Your answer should consist of the lines in the following data that contain "possibilities".
***** Material shown *****
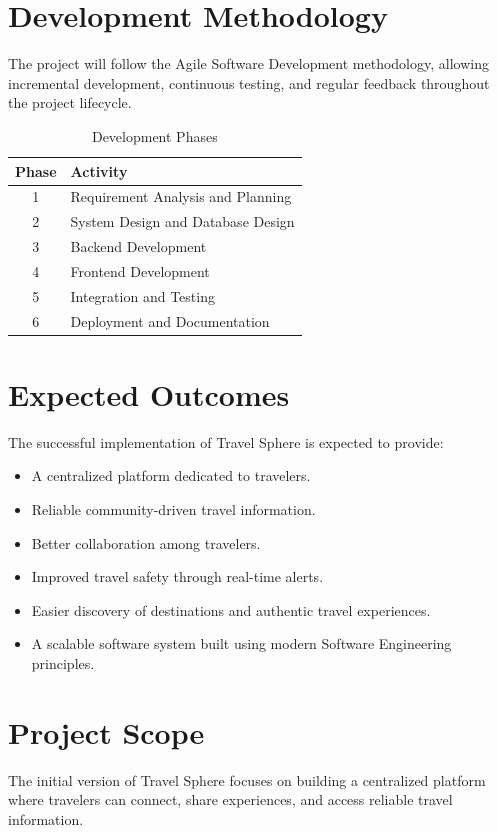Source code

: \documentclass[12pt,a4paper]{article}
\begin{document}
\section{Development Methodology}
The project will follow the Agile Software Development methodology, allowing incremental development, continuous testing, and regular feedback throughout the project lifecycle.

\begin{table}[H]
\centering
\renewcommand{\arraystretch}{1.2}
\begin{tabular}{|c|p{10.5cm}|}
\hline
\textbf{Phase} & \textbf{Activity} \\ \hline
1 & Requirement Analysis and Planning \\ \hline
2 & System Design and Database Design \\ \hline
3 & Backend Development \\ \hline
4 & Frontend Development \\ \hline
5 & Integration and Testing \\ \hline
6 & Deployment and Documentation \\ \hline
\end{tabular}
\caption{Development Phases}
\end{table}

\section{Expected Outcomes}
The successful implementation of Travel Sphere is expected to provide:
\begin{itemize}
    \item A centralized platform dedicated to travelers.
    \item Reliable community-driven travel information.
    \item Better collaboration among travelers.
    \item Improved travel safety through real-time alerts.
    \item Easier discovery of destinations and authentic travel experiences.
    \item A scalable software system built using modern Software Engineering principles.
\end{itemize}

\section{Project Scope}
The initial version of Travel Sphere focuses on building a centralized platform where travelers can connect, share experiences, and access reliable travel information.
\end{document}
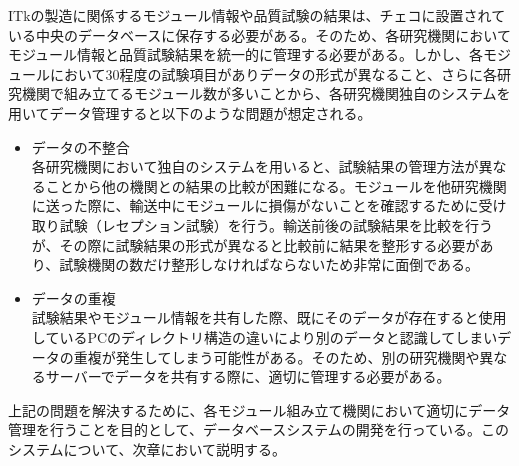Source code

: ITkの製造に関係するモジュール情報や品質試験の結果は、チェコに設置されている中央のデータベースに保存する必要がある。そのため、各研究機関においてモジュール情報と品質試験結果を統一的に管理する必要がある。しかし、各モジュールにおいて$30$程度の試験項目がありデータの形式が異なること、さらに各研究機関で組み立てるモジュール数が多いことから、各研究機関独自のシステムを用いてデータ管理すると以下のような問題が想定される。
\begin{itemize}
  \item データの不整合 \\
  各研究機関において独自のシステムを用いると、試験結果の管理方法が異なることから他の機関との結果の比較が困難になる。モジュールを他研究機関に送った際に、輸送中にモジュールに損傷がないことを確認するために受け取り試験（レセプション試験）を行う。輸送前後の試験結果を比較を行うが、その際に試験結果の形式が異なると比較前に結果を整形する必要があり、試験機関の数だけ整形しなければならないため非常に面倒である。
  \item データの重複 \\
  試験結果やモジュール情報を共有した際、既にそのデータが存在すると使用しているPCのディレクトリ構造の違いにより別のデータと認識してしまいデータの重複が発生してしまう可能性がある。そのため、別の研究機関や異なるサーバーでデータを共有する際に、適切に管理する必要がある。
\end{itemize}

上記の問題を解決するために、各モジュール組み立て機関において適切にデータ管理を行うことを目的として、データベースシステムの開発を行っている。このシステムについて、次章において説明する。

\newpage
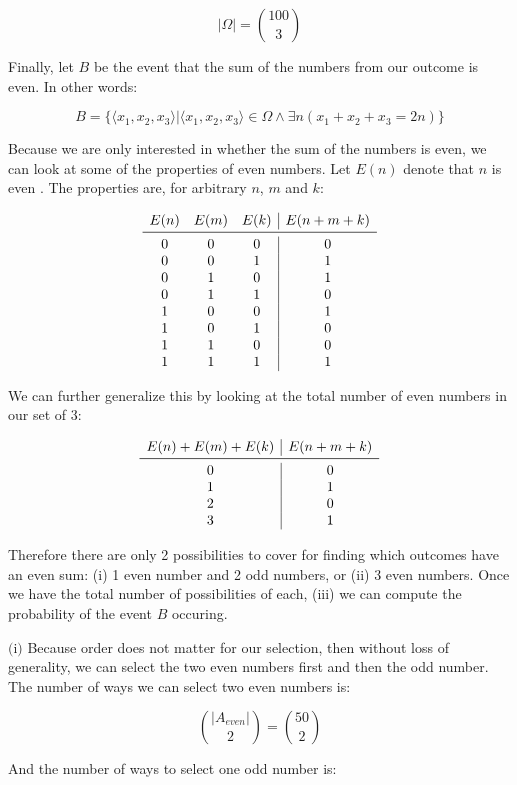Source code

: \documentclass{article}
\newcommand{\subproblem}[1]{$\boxed{\text{(#1)}}$}
\begin{document}
\begin{multicols*}{2}
\[
|\Omega|=\binom{100}{3}
\]

Finally, let $B$ be the event that the sum of the numbers from our
outcome is even. In other words:

\[
B=\{\langle x_1,x_2,x_3\rangle|\langle x_1,x_2,x_3\rangle\in\Omega\wedge \exists n(x_1+x_2+x_3=2n)\}
\]

Because we are only interested in whether the sum of the numbers is
even, we can look at some of the properties of even numbers. Let
$E(n)$ denote that $n$ is even . The properties are, for arbitrary
$n$, $m$ and $k$:

\[
\begin{array}{ccc|c}
E(n) & E(m) & E(k) & E(n+m+k) \\
\midrule
0 & 0 & 0 & 0 \\
0 & 0 & 1 & 1 \\
0 & 1 & 0 & 1 \\
0 & 1 & 1 & 0 \\
1 & 0 & 0 & 1 \\
1 & 0 & 1 & 0 \\
1 & 1 & 0 & 0 \\
1 & 1 & 1 & 1 \\
\end{array}
\]

We can further generalize this by looking at the total number of even
numbers in our set of 3:

\[
\begin{array}{c|c}
E(n)+E(m)+E(k) & E(n+m+k) \\
\midrule
0 & 0 \\
1 & 1 \\
2 & 0 \\
3 & 1 \\
\end{array}
\]

Therefore there are only 2 possibilities to cover for finding which
outcomes have an even sum: (i) 1 even number and 2 odd numbers, or
(ii) 3 even numbers. Once we have the total number of possibilities of
each, (iii) we can compute the probability of the event $B$ occuring.

%
\subproblem{i} Because order does not matter for our selection, then
without loss of generality, we can select the two even numbers first
and then the odd number. The number of ways we can select two even
numbers is:

\[
\binom{|A_{even}|}{2}=\binom{50}{2}
\]

And the number of ways to select one odd number is:


\end{multicols*}
\end{document}
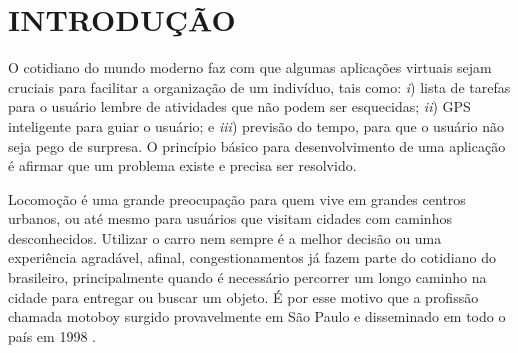 
\chapter{INTRODUÇÃO}


O cotidiano do mundo moderno faz com que algumas aplicações virtuais sejam cruciais para facilitar a organização de um indivíduo, tais como: \textit{i}) lista de tarefas para o usuário lembre de atividades que não podem ser esquecidas; \textit{ii}) GPS inteligente para guiar o usuário; e \textit{iii}) previsão do tempo, para que o usuário não seja pego de surpresa. O princípio básico para desenvolvimento de uma aplicação é afirmar que um problema existe e precisa ser resolvido.


Locomoção é uma grande preocupação para quem vive em grandes centros urbanos, ou até mesmo para usuários que visitam cidades com caminhos desconhecidos. Utilizar o carro nem sempre é a melhor decisão ou uma experiência agradável, afinal, congestionamentos já fazem parte do cotidiano do brasileiro, principalmente quando é necessário percorrer um longo caminho na cidade para entregar ou buscar um objeto. É por esse motivo que a profissão chamada motoboy surgido provavelmente em São Paulo e disseminado em todo o país em 1998 \cite{MotoboyVeja}.

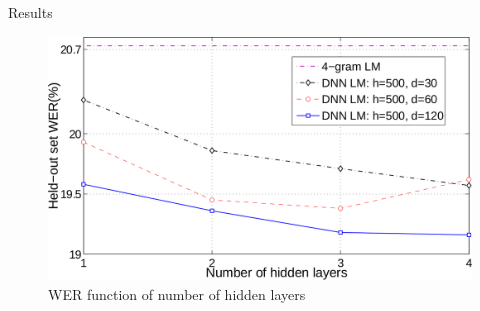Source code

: \documentclass{beamer}
\begin{document}
\begin{frame}{Results}
	\begin{figure}[!htb]
		\centering
	    \includegraphics[width=0.8\linewidth]{./images/results1.png}
	    \caption{WER function of number of hidden layers}
	\end{figure}
\end{frame}
\end{document}
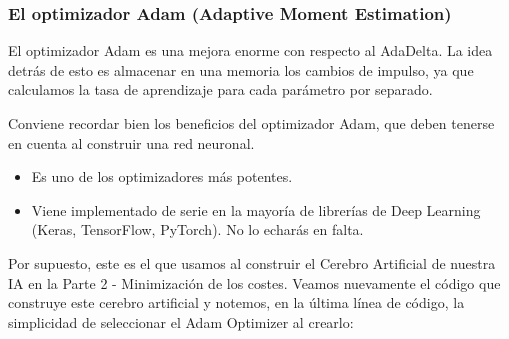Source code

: \documentclass[]{book}
\providecommand{\tightlist}{%
  \setlength{\itemsep}{0pt}\setlength{\parskip}{0pt}}
\begin{document}
\hypertarget{el-optimizador-adam-adaptive-moment-estimation}{%
\subsubsection{El optimizador Adam (Adaptive Moment Estimation)}\label{el-optimizador-adam-adaptive-moment-estimation}}

El optimizador Adam es una mejora enorme con respecto al AdaDelta. La idea detrás de esto es almacenar en una memoria los cambios de impulso, ya que calculamos la tasa de aprendizaje para cada parámetro por separado.

Conviene recordar bien los beneficios del optimizador Adam, que deben tenerse en cuenta al construir una red neuronal.

\begin{itemize}
\tightlist
\item
  Es uno de los optimizadores más potentes.
\item
  Viene implementado de serie en la mayoría de librerías de Deep Learning (Keras, TensorFlow, PyTorch). No lo echarás en falta.
\end{itemize}

Por supuesto, este es el que usamos al construir el Cerebro Artificial de nuestra IA en la Parte 2 - Minimización de los costes. Veamos nuevamente el código que construye este cerebro artificial y notemos, en la última línea de código, la simplicidad de seleccionar el Adam Optimizer al crearlo:
\end{document}
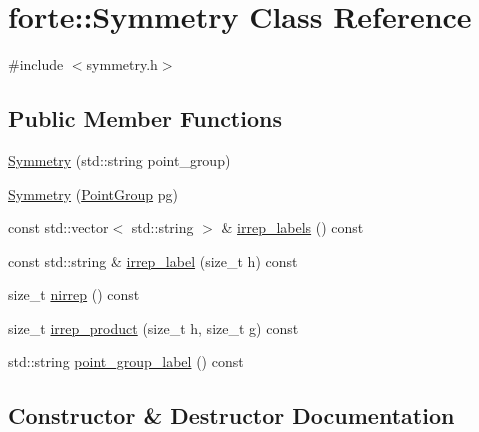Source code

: \hypertarget{classforte_1_1_symmetry}{}\section{forte\+:\+:Symmetry Class Reference}
\label{classforte_1_1_symmetry}


{\ttfamily \#include $<$symmetry.\+h$>$}

\subsection*{Public Member Functions}
\begin{DoxyCompactItemize}
\item 
\mbox{\hyperlink{classforte_1_1_symmetry_a81d689bc914d61831c9c7f76801b9b08}{Symmetry}} (std\+::string point\+\_\+group)
\item 
\mbox{\hyperlink{classforte_1_1_symmetry_ae528a46cac76ca626cbcf5d7f9dd190d}{Symmetry}} (\mbox{\hyperlink{namespaceforte_abe00ec86d0015c0f2b6ac298c6e428e4}{Point\+Group}} pg)
\item 
const std\+::vector$<$ std\+::string $>$ \& \mbox{\hyperlink{classforte_1_1_symmetry_a60cfa20b5fbb79471a58ede1c1a4ccac}{irrep\+\_\+labels}} () const
\item 
const std\+::string \& \mbox{\hyperlink{classforte_1_1_symmetry_a01957f8d6b5bb407041a44caee513795}{irrep\+\_\+label}} (size\+\_\+t h) const
\item 
size\+\_\+t \mbox{\hyperlink{classforte_1_1_symmetry_ae46b78563c548b1668c49bd582fdcf5a}{nirrep}} () const
\item 
size\+\_\+t \mbox{\hyperlink{classforte_1_1_symmetry_a79a7ae2bc89f96b54ed1b9217dd51c0a}{irrep\+\_\+product}} (size\+\_\+t h, size\+\_\+t g) const
\item 
std\+::string \mbox{\hyperlink{classforte_1_1_symmetry_ab9c2019b0541fdd302d017a3bf7c8b81}{point\+\_\+group\+\_\+label}} () const
\end{DoxyCompactItemize}


\subsection{Constructor \& Destructor Documentation}
\mbox{\label{classforte_1_1_symmetry_a81d689bc914d61831c9c7f76801b9b08}} 
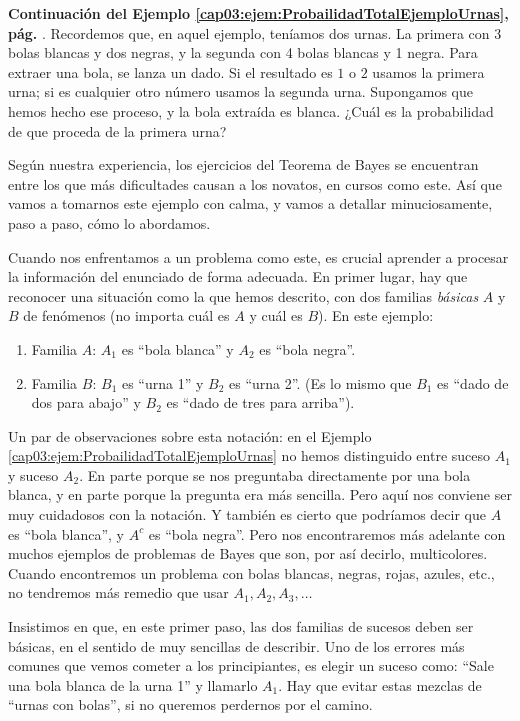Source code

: \begin{Ejemplo}
    {\bf Continuación del Ejemplo \ref{cap03:ejem:ProbailidadTotalEjemploUrnas}, pág. \pageref{cap03:ejem:ProbailidadTotalEjemploUrnas}}\label{cap03:ejem:EjemploUrnasBayes}. 
    Recordemos que, en aquel ejemplo, teníamos dos urnas. La primera con 3 bolas blancas y dos negras, y la segunda con 4 bolas blancas y 1 negra. Para extraer una bola, se lanza un dado. Si el resultado es $1$ o $2$ usamos la primera urna; si es cualquier otro número usamos la segunda urna.
    Supongamos que hemos hecho ese proceso, y la bola extraída es blanca. ¿Cuál es la probabilidad de que proceda de la primera urna?

    Según nuestra experiencia, los ejercicios del Teorema de Bayes se encuentran entre los que más dificultades causan a los novatos, en cursos como este. Así que vamos a tomarnos este ejemplo con calma, y vamos a detallar minuciosamente, paso a paso, cómo lo abordamos.

    Cuando nos enfrentamos a un problema como este, es crucial aprender a procesar la información del enunciado de forma adecuada. En primer lugar, hay que reconocer una situación como la que hemos descrito, con dos familias {\em básicas} $A$ y $B$ de fenómenos (no importa cuál es $A$ y cuál es $B$). En este ejemplo:
    \begin{enumerate}
    \item Familia $A$: $A_1$ es ``bola blanca'' y $A_2$ es ``bola negra''.
    \item Familia $B$: $B_1$ es ``urna 1'' y $B_2$ es ``urna 2''. (Es lo mismo que $B_1$ es ``dado de dos para abajo'' y $B_2$ es ``dado de tres para arriba'').
    \end{enumerate}
    Un par de observaciones sobre esta notación: en el Ejemplo \ref{cap03:ejem:ProbailidadTotalEjemploUrnas} no hemos distinguido entre suceso $A_1$ y suceso $A_2$. En parte porque se nos preguntaba directamente por una bola blanca, y en parte porque la pregunta era más sencilla. Pero aquí nos conviene ser muy cuidadosos con la notación. Y también es cierto que podríamos decir que $A$ es ``bola blanca'', y $A^c$ es ``bola negra''. Pero nos encontraremos más adelante con muchos ejemplos de problemas de Bayes que son, por así decirlo, multicolores. Cuando encontremos un problema con bolas blancas, negras, rojas, azules, etc., no tendremos más remedio que usar $A_1, A_2, A_3,\ldots$

    Insistimos en que, en este primer paso, las dos familias de sucesos deben ser básicas, en el sentido de muy sencillas de describir. Uno de los errores más comunes que vemos cometer a los principiantes, es elegir un suceso como:
    ``Sale una bola blanca de la urna 1''
    y llamarlo $A_1$. Hay que evitar estas mezclas de ``urnas con bolas'', si no queremos perdernos por el camino.


\end{Ejemplo}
*****
Your solution:
Therefore there are only 2 possibilities to cover for finding which
(ii) 3 even numbers. Once we have the total number of possibilities of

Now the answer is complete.